Nope, it's new. Past experiments about entanglement or "teleportation of information" were done at particle level. This is a macroscale quantum effect...

toad
2nd December 2011, 15:58
Kinda old, I believe this experiment was conducted in early 2009. All though its a great experiment and entanglement is a fascinating proposition.

Nope, it's new. Past experiments about entanglement or "teleportation of information" were done at particle level. This is a macroscale quantum effect...

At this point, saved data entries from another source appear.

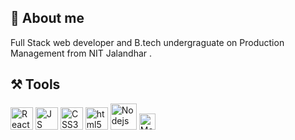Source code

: ## 🚀 About me
Full Stack web developer and B.tech undergraguate on Production Management from NIT Jalandhar .






## ⚒ Tools
<span> <img alt="React" width="36px" src="https://img.icons8.com/nolan/64/react-native.png"/>
<img alt="JS" width="36px" src="https://img.icons8.com/color/48/000000/javascript--v1.png"/>
<img alt="CSS3" width="36px" src="https://img.icons8.com/color/48/000000/css3.png"/>
<img alt="html5" width="36px" src="https://img.icons8.com/color/48/000000/html-5--v1.png"/> 
<img alt="Nodejs" width="42px" src="https://img.icons8.com/color/48/000000/nodejs.png"/> 
<img alt="MongoDB" width="26px" src="https://img.icons8.com/color/48/000000/mongodb.png"/> </span>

Yeah you seem to be correct, I was confusing this with past experiments relating to Qubits.

Seikou-Kishi
2nd December 2011, 16:04
In theories of magic, there is the principle of contagion, which states that two objects having been in contact remain in contact (I think it was Sir James Frazier in the Golden Bough who first expressed this principle). It seems that somehow the rustic country folk were a little ahead of their time if it was a foreshadowing of quantum-physical knowledge.

buckminster fuller
2nd December 2011, 16:06
In theories of magic, there is the principle of contagion, which states that two objects having been in contact remain in contact (I think it was Sir James Frazier in the Golden Bough who first expressed this principle). It seems that somehow the rustic country folk were a little ahead of their time if it was a foreshadowing of quantum-physical knowledge.

In quantum theory, everything is entangled to everything since it emanates from the same energy source from the "big bang". Each and every sub-atomic particle is meant to be entangled to the rest of the universe...

conk
2nd December 2011, 16:50
Doesn't this prove that religions are myths? That there is nothing separate from anything else? That there is no up there and down here?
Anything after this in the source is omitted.